The English Market is a covered market supplying mainly food produce from all over the world as well as traditional Cork foods such as fish, fruit, meat and vegetable and some gifts. It boasts a vast array of fantastic traders who really make your visit special – Queen Elizabeth thought so when she visited it in 2011, so much so that she recommended for her son, Prince Charles to visit which he did in 2018. Traditional and modern foodies alike shop at this market although their food shopping baskets could not be more different. The old working class continues to buy traditional ingredients for old Irish recipes including tripe and drisheen, salted ling, crubeens and cheap cuts and in stark contrast new middle class foodies are able to source olives, foccacia breads and organic meat and vegetables all under the same roof. Here you will discover everything needed to a traditional Irish dinner.

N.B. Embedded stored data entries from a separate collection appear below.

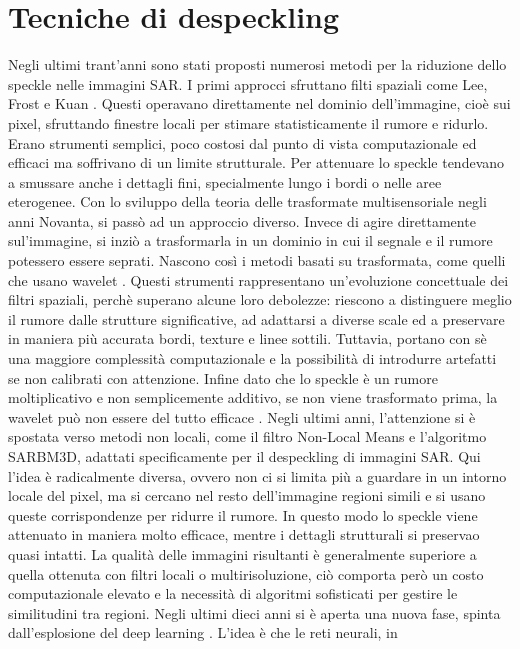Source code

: \section{Tecniche di despeckling}
Negli ultimi trant'anni sono stati proposti numerosi metodi per la riduzione dello speckle nelle immagini SAR.
 I primi approcci sfruttano filti spaziali come Lee, Frost e Kuan \cite{r2024specklenoiseanalysissynthetic}.
Questi operavano direttamente nel dominio dell'immagine, cioè sui pixel, sfruttando finestre locali per stimare
 statisticamente il rumore e ridurlo. Erano strumenti semplici, poco costosi dal punto 
di vista computazionale ed efficaci ma soffrivano di un limite strutturale. Per attenuare lo speckle tendevano a 
smussare anche i dettagli fini, specialmente lungo i bordi o nelle aree eterogenee. 
Con lo sviluppo della teoria delle trasformate multisensoriale negli anni Novanta, si passò ad un approccio diverso. 
Invece di agire direttamente sul'immagine, si inziò a trasformarla in un dominio 
in cui il segnale e il rumore potessero essere seprati. Nascono così i metodi basati su trasformata, come quelli che 
usano wavelet \cite{Argenti2003}. Questi strumenti rappresentano un'evoluzione concettuale dei filtri spaziali,
perchè superano alcune loro debolezze: riescono a distinguere meglio il rumore dalle strutture significative, ad 
adattarsi a diverse scale ed a preservare in maniera più accurata bordi, texture e linee sottili. 
Tuttavia, portano con sè una maggiore complessità computazionale e la possibilità di introdurre artefatti se non 
calibrati con attenzione. Infine dato che lo speckle è un rumore moltiplicativo e non semplicemente 
additivo, se non viene trasformato prima, la wavelet può non essere del tutto efficace \cite{6616053}.
Negli ultimi anni, l’attenzione si è spostata verso metodi non locali, come il filtro Non-Local Means e l’algoritmo 
SARBM3D, adattati specificamente per il despeckling di immagini SAR. Qui l'idea è radicalmente diversa, ovvero non ci si limita più a guardare in un 
intorno locale del pixel, ma si cercano nel resto dell'immagine regioni simili e si usano queste 
corrispondenze per ridurre il rumore. In questo modo lo speckle viene attenuato in maniera molto efficace, mentre 
i dettagli strutturali si preservao quasi intatti. La qualità delle immagini risultanti è generalmente
superiore a quella ottenuta con filtri locali o multirisoluzione, ciò comporta però un costo computazionale elevato 
e la necessità di algoritmi sofisticati per gestire le similitudini tra regioni. Negli ultimi dieci 
anni si è aperta una nuova fase, spinta dall'esplosione del deep learning \cite{DL_SAR}. L'idea è che le reti neurali, in 
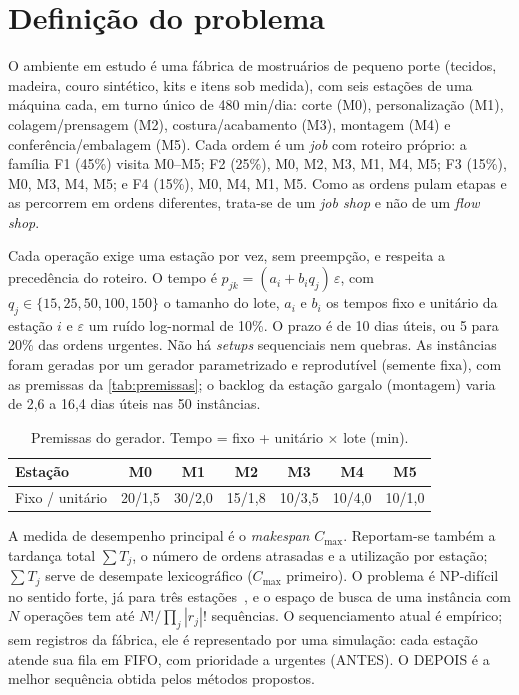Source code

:\section{Definição do problema}

O ambiente em estudo é uma fábrica de mostruários de pequeno porte (tecidos, madeira, couro sintético, kits e itens sob medida), com seis estações de uma máquina cada, em turno único de 480 min/dia: corte (M0), personalização (M1), colagem/prensagem (M2), costura/acabamento (M3), montagem (M4) e conferência/embalagem (M5). Cada ordem é um \textit{job} com roteiro próprio: a família F1 (45\%) visita M0--M5; F2 (25\%), M0, M2, M3, M1, M4, M5; F3 (15\%), M0, M3, M4, M5; e F4 (15\%), M0, M4, M1, M5. Como as ordens pulam etapas e as percorrem em ordens diferentes, trata-se de um \textit{job shop} e não de um \textit{flow shop}.

Cada operação exige uma estação por vez, sem preempção, e respeita a precedência do roteiro. O tempo é $p_{jk} = (a_i + b_i q_j)\,\varepsilon$, com $q_j \in \{15,25,50,100,150\}$ o tamanho do lote, $a_i$ e $b_i$ os tempos fixo e unitário da estação $i$ e $\varepsilon$ um ruído log-normal de 10\%. O prazo é de 10 dias úteis, ou 5 para 20\% das ordens urgentes. Não há \textit{setups} sequenciais nem quebras. As instâncias foram geradas por um gerador parametrizado e reprodutível (semente fixa), com as premissas da \autoref{tab:premissas}; o backlog da estação gargalo (montagem) varia de 2,6 a 16,4 dias úteis nas 50 instâncias.

\begin{table}[htb]
    \centering
    \caption{\label{tab:premissas} Premissas do gerador. Tempo = fixo + unitário $\times$ lote (min).}
    \footnotesize
    \begin{tabular}{lcccccc}
        \toprule
        Estação & M0 & M1 & M2 & M3 & M4 & M5 \\
        \midrule
        Fixo / unitário & 20/1,5 & 30/2,0 & 15/1,8 & 10/3,5 & 10/4,0 & 10/1,0 \\
        \bottomrule
    \end{tabular}
\end{table}

A medida de desempenho principal é o \textit{makespan} $C_{\max}$. Reportam-se também a tardança total $\sum T_j$, o número de ordens atrasadas e a utilização por estação; $\sum T_j$ serve de desempate lexicográfico ($C_{\max}$ primeiro). O problema é NP-difícil no sentido forte, já para três estações~\cite{garey1976complexity}, e o espaço de busca de uma instância com $N$ operações tem até $N!/\prod_j |r_j|!$ sequências. O sequenciamento atual é empírico; sem registros da fábrica, ele é representado por uma simulação: cada estação atende sua fila em FIFO, com prioridade a urgentes (ANTES). O DEPOIS é a melhor sequência obtida pelos métodos propostos.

If the walls of the English Market could talk they would tell you that its name was appointed in the 19th century to differentiate this market from the nearby St. Peter’s Market, which was commonly known as the Irish Market. This market was a vital source of revenue for the city, accounting for one-third of the Cork city corporation’s entire income in the 1830’s. In 1980 the markets original building was destroyed by fire and the building was restored, in sympathy with the original Victorian building’s design, by Cork Corporation to an award-winning design by the Cork city architect T. F. MacNamara. In a nutshell, it has survived the Irish Famine, revolutions, wars, fire, economic decline and more making it a true gem in Ireland’s crown.

At the heart of it, the English Market is a place of business and trade that acts as a social hub in Cork city bringing the community together. Its history and reputation attracts thousands of visitors every year who savour this experience. It is a feast for visitors both visually and physically – definitely a must for anyone travelling to Ireland.